In an attempt to get rid of all the self-hosted webservices which I had written primarily in Python I settled for Azure Functions. At first I tried to write functions again using Python but it felt that Python was not a first class citizen in Azure Functions. I therefore changed my programming language of choice to Typescript. Without going into too much detail I do have to mention however that Azure distinguishes between different models of how functions can be served (application plans). In its simplest and cheapest form the functions are only coming to life when requests are being made. This is also often being referred to as cold starts and as you might have seen Harvee is now experiencing this behaviour quite a bit. I won’t change this at the moment though because of additional costs which I would have to face with a different application plan.

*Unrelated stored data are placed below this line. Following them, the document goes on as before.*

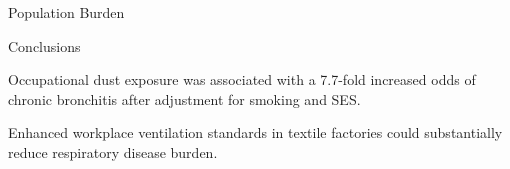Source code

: \documentclass[palette=epi]{rossbeamerepi}
\begin{document}
\begin{frame}{Population Burden}
  \vskip12pt
\end{frame}

\begin{frame}{Conclusions}
  \begin{findingbox}
    Occupational dust exposure was associated with a 7.7-fold increased
    odds of chronic bronchitis after adjustment for smoking and SES.
  \end{findingbox}
  \vskip6pt
  \begin{implicationbox}
    Enhanced workplace ventilation standards in textile factories
    could substantially reduce respiratory disease burden.
  \end{implicationbox}
\end{frame}

\end{document}
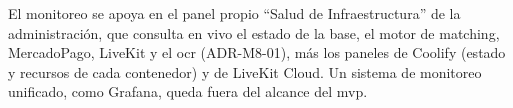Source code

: El monitoreo se apoya en el panel propio ``Salud de Infraestructura''
de la administración, que consulta en vivo el estado de la base, el motor
de \gls{matching}, MercadoPago, LiveKit y el \gls{ocr} (ADR-M8-01), más los
paneles de Coolify (estado y recursos de cada contenedor) y de LiveKit
Cloud. Un sistema de monitoreo unificado, como Grafana, queda fuera del
alcance del \gls{mvp}.
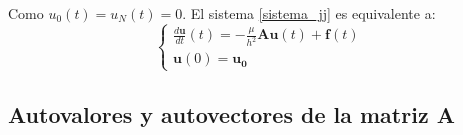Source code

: \documentclass{endm}
\begin{document}
Como $u_0(t)=u_N(t)=0$. El sistema \ref{sistema_jj} es equivalente a:
\begin{equation} \label{sistema_Adt}
\begin{cases} 
   \frac{d \boldsymbol{u}}{d t}(t) = -\frac{\mu}{h^2} \boldsymbol{A} \boldsymbol{u}(t) + \boldsymbol{f}(t) \\
   \boldsymbol{u}(0) = \boldsymbol{u_0}
\end{cases}
\end{equation}


\subsection{Autovalores y autovectores de la matriz A}
\end{document}

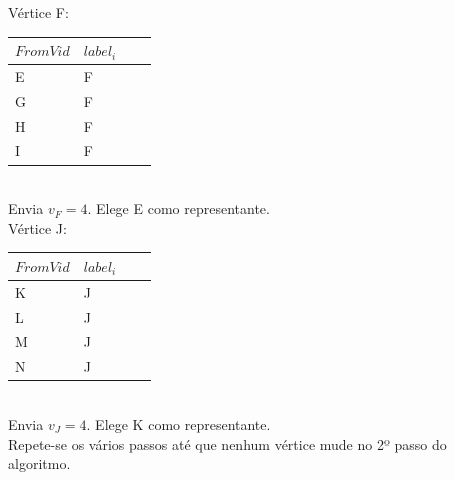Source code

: \documentclass[a4paper,10pt]{report}
\begin{document}
Vértice F:
  \begin{tabular}{| l | l | l | l |}
  \hline
  $From Vid$ & $label_i$\\ \hline
  E & F \\ \hline
  G & F \\ \hline
  H & F \\ \hline
  I & F \\ \hline
  \end{tabular}  
\\[0.25cm]
  Envia $v_F = 4$. Elege E como representante.
  \\[0.25cm]
Vértice J:
  \begin{tabular}{| l | l | l | l |}
  \hline
  $From Vid$ & $label_i$\\ \hline
  K & J \\ \hline
  L & J \\ \hline
  M & J \\ \hline
  N & J \\ \hline
  \end{tabular}  
\\[0.25cm]
  Envia $v_J = 4$. Elege K como representante.
\\[0.25cm]
  Repete-se os vários passos até que nenhum vértice mude no 2º passo do 
algoritmo.

  
\end{document}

I have to admit that I used to be very proud of the data layer I built for the initial version of Harvee. With Kafka, Apache Flink, ElasticSearch, Neo4J and PostgreSQL it felt like I was using the right tools. In the end though to run them turned out to be quite expensive. In order to not having to manage any data sinks I choose Azure Storage with its Azure Queue Storage and Azure Table Storage functionality to process and store the event data. Again I used Azure Functions to capture and move the data.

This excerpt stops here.